- [Work to be completed] Print the listing in its entirety and exactly, leaving out images.

┌────────

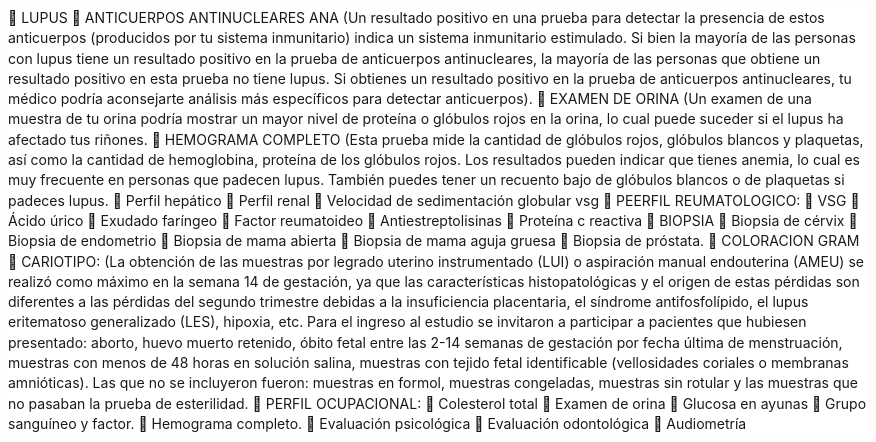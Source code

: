  LUPUS
 ANTICUERPOS ANTINUCLEARES ANA (Un resultado
positivo en una prueba para detectar la presencia de estos
anticuerpos (producidos por tu sistema inmunitario) indica
un sistema inmunitario estimulado. Si bien la mayoría de
las personas con lupus tiene un resultado positivo en la
prueba de anticuerpos antinucleares, la mayoría de las
personas que obtiene un resultado positivo en esta prueba
no tiene lupus. Si obtienes un resultado positivo en la
prueba de anticuerpos antinucleares, tu médico podría
aconsejarte análisis más específicos para detectar
anticuerpos).
 EXAMEN DE ORINA (Un examen de una muestra de tu
orina podría mostrar un mayor nivel de proteína o glóbulos
rojos en la orina, lo cual puede suceder si el lupus ha
afectado tus riñones.
 HEMOGRAMA COMPLETO (Esta prueba mide la cantidad
de glóbulos rojos, glóbulos blancos y plaquetas, así como
la cantidad de hemoglobina, proteína de los glóbulos rojos.
Los resultados pueden indicar que tienes anemia, lo cual
es muy frecuente en personas que padecen lupus.
También puedes tener un recuento bajo de glóbulos
blancos o de plaquetas si padeces lupus.
 Perfil hepático
 Perfil renal
 Velocidad de sedimentación globular vsg
 PEERFIL REUMATOLOGICO:
 VSG
 Ácido úrico
 Exudado faríngeo
 Factor reumatoideo
 Antiestreptolisinas
 Proteína c reactiva
 BIOPSIA
 Biopsia de cérvix
 Biopsia de endometrio
 Biopsia de mama abierta
 Biopsia de mama aguja gruesa
 Biopsia de próstata.
 COLORACION GRAM
 CARIOTIPO: (La obtención de las muestras por legrado uterino
instrumentado (LUI) o aspiración manual endouterina (AMEU) se
realizó como máximo en la semana 14 de gestación, ya que las
características histopatológicas y el origen de estas pérdidas son
diferentes a las pérdidas del segundo trimestre debidas a la
insuficiencia placentaria, el síndrome antifosfolípido, el lupus
eritematoso generalizado (LES), hipoxia, etc.
Para el ingreso al estudio se invitaron a participar a pacientes que
hubiesen presentado: aborto, huevo muerto retenido, óbito fetal
entre las 2-14 semanas de gestación por fecha última de
menstruación, muestras con menos de 48 horas en solución
salina, muestras con tejido fetal identificable (vellosidades coriales
o membranas amnióticas). Las que no se incluyeron fueron:
muestras en formol, muestras congeladas, muestras sin rotular y
las muestras que no pasaban la prueba de esterilidad.
 PERFIL OCUPACIONAL:
 Colesterol total
 Examen de orina
 Glucosa en ayunas
 Grupo sanguíneo y factor.
 Hemograma completo.
 Evaluación psicológica
 Evaluación odontológica
 Audiometría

└────────

- [Task result]
Source code

:  LUPUS
 ANTICUERPOS ANTINUCLEARES ANA (Un resultado
positivo en una prueba para detectar la presencia de estos
anticuerpos (producidos por tu sistema inmunitario) indica
un sistema inmunitario estimulado. Si bien la mayoría de
las personas con lupus tiene un resultado positivo en la
prueba de anticuerpos antinucleares, la mayoría de las
personas que obtiene un resultado positivo en esta prueba
no tiene lupus. Si obtienes un resultado positivo en la
prueba de anticuerpos antinucleares, tu médico podría
aconsejarte análisis más específicos para detectar
anticuerpos).
 EXAMEN DE ORINA (Un examen de una muestra de tu
orina podría mostrar un mayor nivel de proteína o glóbulos
rojos en la orina, lo cual puede suceder si el lupus ha
afectado tus riñones.
 HEMOGRAMA COMPLETO (Esta prueba mide la cantidad
de glóbulos rojos, glóbulos blancos y plaquetas, así como
la cantidad de hemoglobina, proteína de los glóbulos rojos.
Los resultados pueden indicar que tienes anemia, lo cual
es muy frecuente en personas que padecen lupus.
También puedes tener un recuento bajo de glóbulos
blancos o de plaquetas si padeces lupus.
 Perfil hepático
 Perfil renal
 Velocidad de sedimentación globular vsg
 PEERFIL REUMATOLOGICO:
 VSG
 Ácido úrico
 Exudado faríngeo
 Factor reumatoideo
 Antiestreptolisinas
 Proteína c reactiva
 BIOPSIA
 Biopsia de cérvix
 Biopsia de endometrio
 Biopsia de mama abierta
 Biopsia de mama aguja gruesa
 Biopsia de próstata.
 COLORACION GRAM
 CARIOTIPO: (La obtención de las muestras por legrado uterino
instrumentado (LUI) o aspiración manual endouterina (AMEU) se
realizó como máximo en la semana 14 de gestación, ya que las
características histopatológicas y el origen de estas pérdidas son
diferentes a las pérdidas del segundo trimestre debidas a la
insuficiencia placentaria, el síndrome antifosfolípido, el lupus
eritematoso generalizado (LES), hipoxia, etc.
Para el ingreso al estudio se invitaron a participar a pacientes que
hubiesen presentado: aborto, huevo muerto retenido, óbito fetal
entre las 2-14 semanas de gestación por fecha última de
menstruación, muestras con menos de 48 horas en solución
salina, muestras con tejido fetal identificable (vellosidades coriales
o membranas amnióticas). Las que no se incluyeron fueron:
muestras en formol, muestras congeladas, muestras sin rotular y
las muestras que no pasaban la prueba de esterilidad.
 PERFIL OCUPACIONAL:
 Colesterol total
 Examen de orina
 Glucosa en ayunas
 Grupo sanguíneo y factor.
 Hemograma completo.
 Evaluación psicológica
 Evaluación odontológica
 Audiometría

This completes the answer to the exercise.